Fortunately, diligent blood sugar management can not only prevent CKD but can also prevent it from worsening after it has already developed.
This is where metformin comes in as a potentially doubly impactful treatment option to lower blood sugar levels and protect the kidneys from further damage as seen in this most recent study.
How Metformin Prevents Kidney Disease Progression?
For patients at stage 3B or earlier in their kidney disease, metformin showed a dramatic decrease in their risk of progressing to stages 4 and 5, as well as their overall risk of dying.
The study included 10,426 patients from South Korea with both type 2 diabetes and chronic kidney disease. The patients were followed for 7.5 years.
Patients treated with metformin:
- 13.8 percent of patients treated died during the study
- 11.4 percent progressed ESRD (end-stage renal disease)
Patients NOT treated with metformin:
- 26.8 percent of patients treated died during the study
- 24.5 percent progressed ESRD (end-stage renal disease)
The patients treated with metformin also had a 35% lower risk of all-cause mortality risk and a 33% lower risk of progressing to ESRD, after only 2.5 years of taking metformin.
“In patients with advanced CKD, if metformin is used carefully while monitoring, it could be suggested as a treatment [for type 2 diabetes] that can slow the progress of kidney disease as well as [having a] cardiovascular benefit,” said lead author Jung Pyo Lee, MD, PhD, of Seoul National University Boramae Medical Center.
Change in Best Practice Treatment?
Until now, the FDA (Food and Drug Administration) has actually cautioned against prescribing higher doses of metformin to patients with kidney disease because of a potential increase in lactic acidosis, which would further stress the kidneys.
This new research suggests that patients in the earlier stages of kidney disease could benefit from metformin without seeing an increase in lactic acid levels.
Only one participant in the entire study (with 10,426 total participants) experienced an “event” related to high levels of lactic acidosis directly related to metformin use
“The findings are reassuring that the risk of lactic acidosis is very low even in stage 4 CKD,” added the study’s authors.

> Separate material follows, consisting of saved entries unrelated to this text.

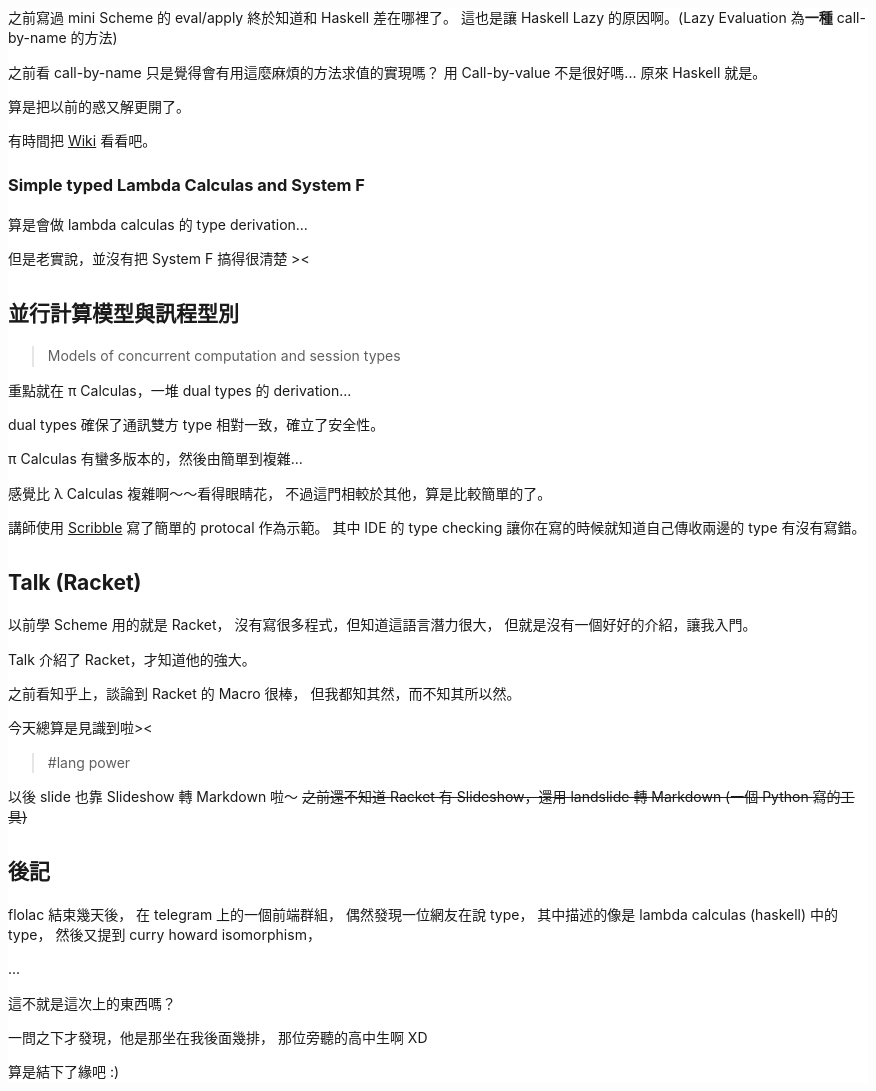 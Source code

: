 之前寫過 mini Scheme 的 eval/apply 終於知道和 Haskell 差在哪裡了。
這也是讓 Haskell Lazy 的原因啊。(Lazy Evaluation 為**一種** call-by-name 的方法)

之前看 call-by-name 只是覺得會有用這麼麻煩的方法求值的實現嗎？
用 Call-by-value 不是很好嗎... 原來 Haskell 就是。

算是把以前的惑又解更開了。

有時間把 [Wiki](https://en.wikipedia.org/wiki/Evaluation_strategy) 看看吧。

### Simple typed Lambda Calculas and System F

算是會做 lambda calculas 的 type derivation...

但是老實說，並沒有把 System F 搞得很清楚 ><


## 並行計算模型與訊程型別

> Models of concurrent computation and session types

重點就在 π Calculas，一堆 dual types 的 derivation...

dual types 確保了通訊雙方 type 相對一致，確立了安全性。

π Calculas 有蠻多版本的，然後由簡單到複雜...

感覺比 λ Calculas 複雜啊～～看得眼睛花，
不過這門相較於其他，算是比較簡單的了。

講師使用 [Scribble](http://www.scribble.org/) 寫了簡單的 protocal 作為示範。
其中 IDE 的 type checking 讓你在寫的時候就知道自己傳收兩邊的 type 有沒有寫錯。

## Talk (Racket)

以前學 Scheme 用的就是 Racket，
沒有寫很多程式，但知道這語言潛力很大，
但就是沒有一個好好的介紹，讓我入門。

Talk 介紹了 Racket，才知道他的強大。

之前看知乎上，談論到 Racket 的 Macro 很棒，
但我都知其然，而不知其所以然。

今天總算是見識到啦><

> #lang power

以後 slide 也靠 Slideshow 轉 Markdown 啦～
~~之前還不知道 Racket 有 Slideshow，還用 landslide 轉 Markdown (一個 Python 寫的工具)~~

<object width="100%" height="400" data="/mycode/flolac-2018-racket-sharing.pdf"></object>

## 後記

flolac 結束幾天後，
在 telegram 上的一個前端群組，
偶然發現一位網友在說 type，
其中描述的像是 lambda calculas (haskell) 中的 type，
然後又提到 curry howard isomorphism，

...

這不就是這次上的東西嗎？

一問之下才發現，他是那坐在我後面幾排，
那位旁聽的高中生啊 XD

算是結下了緣吧 :)

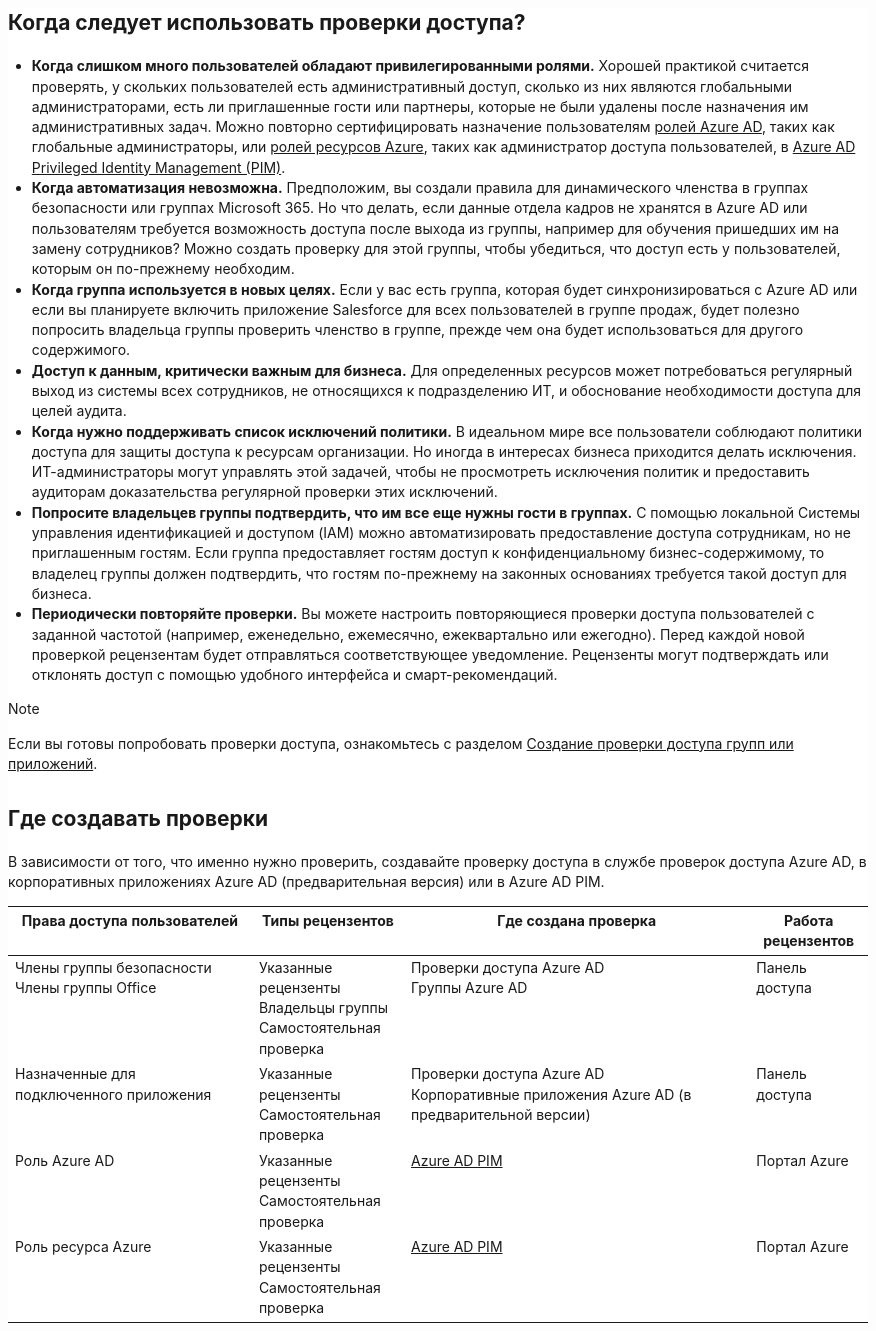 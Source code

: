 ## <a name="when-should-you-use-access-reviews"></a>Когда следует использовать проверки доступа?

- **Когда слишком много пользователей обладают привилегированными ролями.** Хорошей практикой считается проверять, у скольких пользователей есть административный доступ, сколько из них являются глобальными администраторами, есть ли приглашенные гости или партнеры, которые не были удалены после назначения им административных задач. Можно повторно сертифицировать назначение пользователям [ролей Azure AD](../privileged-identity-management/pim-how-to-perform-security-review.md?toc=%2fazure%2factive-directory%2fgovernance%2ftoc.json), таких как глобальные администраторы, или [ролей ресурсов Azure](../privileged-identity-management/pim-resource-roles-perform-access-review.md?toc=%2fazure%2factive-directory%2fgovernance%2ftoc.json), таких как администратор доступа пользователей, в [Azure AD Privileged Identity Management (PIM)](../privileged-identity-management/pim-configure.md).
- **Когда автоматизация невозможна.** Предположим, вы создали правила для динамического членства в группах безопасности или группах Microsoft 365. Но что делать, если данные отдела кадров не хранятся в Azure AD или пользователям требуется возможность доступа после выхода из группы, например для обучения пришедших им на замену сотрудников? Можно создать проверку для этой группы, чтобы убедиться, что доступ есть у пользователей, которым он по-прежнему необходим.
- **Когда группа используется в новых целях.** Если у вас есть группа, которая будет синхронизироваться с Azure AD или если вы планируете включить приложение Salesforce для всех пользователей в группе продаж, будет полезно попросить владельца группы проверить членство в группе, прежде чем она будет использоваться для другого содержимого.
- **Доступ к данным, критически важным для бизнеса.** Для определенных ресурсов может потребоваться регулярный выход из системы всех сотрудников, не относящихся к подразделению ИТ, и обоснование необходимости доступа для целей аудита.
- **Когда нужно поддерживать список исключений политики.** В идеальном мире все пользователи соблюдают политики доступа для защиты доступа к ресурсам организации. Но иногда в интересах бизнеса приходится делать исключения. ИТ-администраторы могут управлять этой задачей, чтобы не просмотреть исключения политик и предоставить аудиторам доказательства регулярной проверки этих исключений.
- **Попросите владельцев группы подтвердить, что им все еще нужны гости в группах.** С помощью локальной Системы управления идентификацией и доступом (IAM) можно автоматизировать предоставление доступа сотрудникам, но не приглашенным гостям. Если группа предоставляет гостям доступ к конфиденциальному бизнес-содержимому, то владелец группы должен подтвердить, что гостям по-прежнему на законных основаниях требуется такой доступ для бизнеса.
- **Периодически повторяйте проверки.** Вы можете настроить повторяющиеся проверки доступа пользователей с заданной частотой (например, еженедельно, ежемесячно, ежеквартально или ежегодно). Перед каждой новой проверкой рецензентам будет отправляться соответствующее уведомление. Рецензенты могут подтверждать или отклонять доступ с помощью удобного интерфейса и смарт-рекомендаций.

>[!NOTE]
>Если вы готовы попробовать проверки доступа, ознакомьтесь с разделом [Создание проверки доступа групп или приложений](create-access-review.md).

## <a name="where-do-you-create-reviews"></a>Где создавать проверки

В зависимости от того, что именно нужно проверить, создавайте проверку доступа в службе проверок доступа Azure AD, в корпоративных приложениях Azure AD (предварительная версия) или в Azure AD PIM.

| Права доступа пользователей | Типы рецензентов | Где создана проверка | Работа рецензентов |
| --- | --- | --- | --- |
| Члены группы безопасности</br>Члены группы Office | Указанные рецензенты</br>Владельцы группы</br>Самостоятельная проверка | Проверки доступа Azure AD</br>Группы Azure AD | Панель доступа |
| Назначенные для подключенного приложения | Указанные рецензенты</br>Самостоятельная проверка | Проверки доступа Azure AD</br>Корпоративные приложения Azure AD (в предварительной версии) | Панель доступа |
| Роль Azure AD | Указанные рецензенты</br>Самостоятельная проверка | [Azure AD PIM](../privileged-identity-management/pim-how-to-start-security-review.md?toc=%2fazure%2factive-directory%2fgovernance%2ftoc.json) | Портал Azure |
| Роль ресурса Azure | Указанные рецензенты</br>Самостоятельная проверка | [Azure AD PIM](../privileged-identity-management/pim-resource-roles-start-access-review.md?toc=%2fazure%2factive-directory%2fgovernance%2ftoc.json) | Портал Azure |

“There is increasing evidence that treatment with metformin in patients with mild to moderate CKD is safe and may also confer a survival benefit,” said expert Samira Bell, MB, a consultant nephrologist at the Renal Unit of Ninewells Hospital in Dundee, UK.
“However, randomized controlled trial evidence is required before the widespread use of metformin in patients with eGFR < 30 mL/min/1.73m2 can be recommended.”
- For those with very poor kidney function — qualified as an eGFR lower than 30 mL/min/1.73m2 — metformin should still be largely avoided.
- The research found that for patients in the later stages of kidney disease, metformin had little to no impact on the further progression of their condition.
- Given the study’s “observational” nature, experts in the USA, like Katherine R. Tuttle, MD, a professor of medicine at the University of Washington in Seattle, suggest further research is necessary before making any firm conclusions that may affect how patients are treated.
It’s important to note that metformin can come with unwanted side-effects that have the potential to negatively impact a patient’s health if their healthcare team isn’t aware of.
Recent 2019 research found that longterm use of metformin is linked to a deficiency in vitamin B12. The finding is particularly significant because a deficiency in B12 can lead to nerve damage completely unrelated to diabetes.
- This means patients could develop neuropathy as a result of the medication they were taking to lower blood sugar levels and prevent diabetes complications neuropathy.
- Low B12 levels can also lead to cognitive impairment issues and anemia.
- All patients taking metformin should have B12 levels measured routinely, suggests the research authors. Healthcare teams should consider prescribing supplemental B12 via injection to start (to bring levels up to a healthy, stable level) and then switch patients to an oral vitamin to sustain B12 levels.